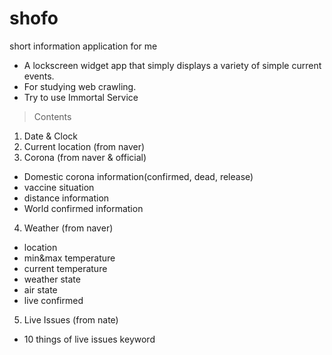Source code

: # shofo
short information application for me

- A lockscreen widget app that simply displays a variety of simple current events.
- For studying web crawling.
- Try to use Immortal Service

> Contents
1. Date & Clock
2. Current location (from naver)
3. Corona (from naver & official)
 - Domestic corona information(confirmed, dead, release)
 - vaccine situation
 - distance information
 - World confirmed information
4. Weather (from naver)
 - location
 - min&max temperature
 - current temperature
 - weather state
 - air state
 - live confirmed
5. Live Issues (from nate)
 - 10 things of live issues keyword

### [Directions]
Only the lines from the one containing "- vaccine situation" through the end of the entries above should be written out, exactly and in full.

### [Worked solution]
 - vaccine situation
 - distance information
 - World confirmed information
4. Weather (from naver)
 - location
 - min&max temperature
 - current temperature
 - weather state
 - air state
 - live confirmed
5. Live Issues (from nate)
 - 10 things of live issues keyword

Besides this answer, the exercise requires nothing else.